Work instructions: Each entry should be quoted word for word, including every mark of punctuation.

○ ○ ○ ○ ○

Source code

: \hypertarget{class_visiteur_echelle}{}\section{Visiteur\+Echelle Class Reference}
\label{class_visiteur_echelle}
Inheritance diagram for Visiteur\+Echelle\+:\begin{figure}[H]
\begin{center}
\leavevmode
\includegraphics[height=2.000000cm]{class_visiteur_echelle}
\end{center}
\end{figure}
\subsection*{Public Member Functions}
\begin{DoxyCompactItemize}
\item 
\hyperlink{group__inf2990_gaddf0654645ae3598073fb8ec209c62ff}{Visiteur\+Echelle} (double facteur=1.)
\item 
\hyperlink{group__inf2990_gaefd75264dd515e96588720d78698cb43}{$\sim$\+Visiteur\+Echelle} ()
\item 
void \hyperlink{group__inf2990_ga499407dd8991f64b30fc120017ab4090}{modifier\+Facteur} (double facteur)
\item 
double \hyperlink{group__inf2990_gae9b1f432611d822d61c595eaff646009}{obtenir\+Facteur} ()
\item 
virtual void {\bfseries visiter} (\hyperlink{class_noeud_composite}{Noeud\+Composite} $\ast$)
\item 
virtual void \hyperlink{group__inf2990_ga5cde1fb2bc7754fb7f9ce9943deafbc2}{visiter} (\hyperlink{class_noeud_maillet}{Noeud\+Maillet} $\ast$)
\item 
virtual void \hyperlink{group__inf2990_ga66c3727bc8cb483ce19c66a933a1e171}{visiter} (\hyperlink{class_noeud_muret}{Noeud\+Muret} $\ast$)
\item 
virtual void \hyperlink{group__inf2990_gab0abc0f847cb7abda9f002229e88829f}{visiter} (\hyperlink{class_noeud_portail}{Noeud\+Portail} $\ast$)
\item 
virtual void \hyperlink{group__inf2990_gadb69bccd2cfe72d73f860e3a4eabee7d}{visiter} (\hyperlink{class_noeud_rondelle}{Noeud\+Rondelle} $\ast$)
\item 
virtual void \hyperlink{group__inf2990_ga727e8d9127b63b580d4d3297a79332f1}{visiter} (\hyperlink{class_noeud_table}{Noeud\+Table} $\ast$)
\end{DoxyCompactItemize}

○ ○ ○ ○ ○

Result below:
Source code

: \hypertarget{class_visiteur_echelle}{}\section{Visiteur\+Echelle Class Reference}
\label{class_visiteur_echelle}
Inheritance diagram for Visiteur\+Echelle\+:\begin{figure}[H]
\begin{center}
\leavevmode
\includegraphics[height=2.000000cm]{class_visiteur_echelle}
\end{center}
\end{figure}
\subsection*{Public Member Functions}
\begin{DoxyCompactItemize}
\item 
\hyperlink{group__inf2990_gaddf0654645ae3598073fb8ec209c62ff}{Visiteur\+Echelle} (double facteur=1.)
\item 
\hyperlink{group__inf2990_gaefd75264dd515e96588720d78698cb43}{$\sim$\+Visiteur\+Echelle} ()
\item 
void \hyperlink{group__inf2990_ga499407dd8991f64b30fc120017ab4090}{modifier\+Facteur} (double facteur)
\item 
double \hyperlink{group__inf2990_gae9b1f432611d822d61c595eaff646009}{obtenir\+Facteur} ()
\item 
virtual void {\bfseries visiter} (\hyperlink{class_noeud_composite}{Noeud\+Composite} $\ast$)
\item 
virtual void \hyperlink{group__inf2990_ga5cde1fb2bc7754fb7f9ce9943deafbc2}{visiter} (\hyperlink{class_noeud_maillet}{Noeud\+Maillet} $\ast$)
\item 
virtual void \hyperlink{group__inf2990_ga66c3727bc8cb483ce19c66a933a1e171}{visiter} (\hyperlink{class_noeud_muret}{Noeud\+Muret} $\ast$)
\item 
virtual void \hyperlink{group__inf2990_gab0abc0f847cb7abda9f002229e88829f}{visiter} (\hyperlink{class_noeud_portail}{Noeud\+Portail} $\ast$)
\item 
virtual void \hyperlink{group__inf2990_gadb69bccd2cfe72d73f860e3a4eabee7d}{visiter} (\hyperlink{class_noeud_rondelle}{Noeud\+Rondelle} $\ast$)
\item 
virtual void \hyperlink{group__inf2990_ga727e8d9127b63b580d4d3297a79332f1}{visiter} (\hyperlink{class_noeud_table}{Noeud\+Table} $\ast$)
\end{DoxyCompactItemize}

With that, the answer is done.